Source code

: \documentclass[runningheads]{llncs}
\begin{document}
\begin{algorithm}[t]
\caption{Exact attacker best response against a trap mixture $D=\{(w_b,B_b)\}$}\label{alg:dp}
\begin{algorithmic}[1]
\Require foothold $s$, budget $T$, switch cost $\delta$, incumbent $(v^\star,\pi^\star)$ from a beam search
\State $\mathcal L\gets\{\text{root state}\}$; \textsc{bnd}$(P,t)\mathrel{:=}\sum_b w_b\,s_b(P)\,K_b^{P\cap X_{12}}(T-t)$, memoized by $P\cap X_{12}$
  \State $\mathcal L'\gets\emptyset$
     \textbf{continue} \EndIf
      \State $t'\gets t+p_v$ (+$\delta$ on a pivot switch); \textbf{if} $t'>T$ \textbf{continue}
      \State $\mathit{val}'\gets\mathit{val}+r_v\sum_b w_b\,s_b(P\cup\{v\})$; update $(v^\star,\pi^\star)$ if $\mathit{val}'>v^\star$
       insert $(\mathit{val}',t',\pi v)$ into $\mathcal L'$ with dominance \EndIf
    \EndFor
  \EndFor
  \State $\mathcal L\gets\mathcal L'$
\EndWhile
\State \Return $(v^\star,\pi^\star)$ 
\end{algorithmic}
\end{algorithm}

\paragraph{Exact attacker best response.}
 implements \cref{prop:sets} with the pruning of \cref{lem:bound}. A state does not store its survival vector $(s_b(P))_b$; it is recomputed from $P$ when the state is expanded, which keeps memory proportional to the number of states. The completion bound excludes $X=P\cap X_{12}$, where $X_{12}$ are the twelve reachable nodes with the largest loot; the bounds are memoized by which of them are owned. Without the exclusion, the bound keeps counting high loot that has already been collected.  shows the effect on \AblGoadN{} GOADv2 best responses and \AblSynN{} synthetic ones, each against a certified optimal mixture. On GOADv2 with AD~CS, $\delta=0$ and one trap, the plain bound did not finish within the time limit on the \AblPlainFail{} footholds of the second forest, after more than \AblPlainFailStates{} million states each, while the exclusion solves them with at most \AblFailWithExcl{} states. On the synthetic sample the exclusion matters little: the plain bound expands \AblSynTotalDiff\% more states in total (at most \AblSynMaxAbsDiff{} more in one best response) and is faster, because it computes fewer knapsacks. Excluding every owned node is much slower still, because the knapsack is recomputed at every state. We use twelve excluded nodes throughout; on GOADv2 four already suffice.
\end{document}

_ _ _

WHAT YOU ARE ASKED TO DO :: Restate word for word the lines from the one holding "with dominance \EndIf" to the end of the listing, both ends included, and nothing more.

ANSWER TO THIS PROBLEM ::
       insert $(\mathit{val}',t',\pi v)$ into $\mathcal L'$ with dominance \EndIf
    \EndFor
  \EndFor
  \State $\mathcal L\gets\mathcal L'$
\EndWhile
\State \Return $(v^\star,\pi^\star)$ 
\end{algorithmic}
\end{algorithm}

\paragraph{Exact attacker best response.}
 implements \cref{prop:sets} with the pruning of \cref{lem:bound}. A state does not store its survival vector $(s_b(P))_b$; it is recomputed from $P$ when the state is expanded, which keeps memory proportional to the number of states. The completion bound excludes $X=P\cap X_{12}$, where $X_{12}$ are the twelve reachable nodes with the largest loot; the bounds are memoized by which of them are owned. Without the exclusion, the bound keeps counting high loot that has already been collected.  shows the effect on \AblGoadN{} GOADv2 best responses and \AblSynN{} synthetic ones, each against a certified optimal mixture. On GOADv2 with AD~CS, $\delta=0$ and one trap, the plain bound did not finish within the time limit on the \AblPlainFail{} footholds of the second forest, after more than \AblPlainFailStates{} million states each, while the exclusion solves them with at most \AblFailWithExcl{} states. On the synthetic sample the exclusion matters little: the plain bound expands \AblSynTotalDiff\% more states in total (at most \AblSynMaxAbsDiff{} more in one best response) and is faster, because it computes fewer knapsacks. Excluding every owned node is much slower still, because the knapsack is recomputed at every state. We use twelve excluded nodes throughout; on GOADv2 four already suffice.
\end{document}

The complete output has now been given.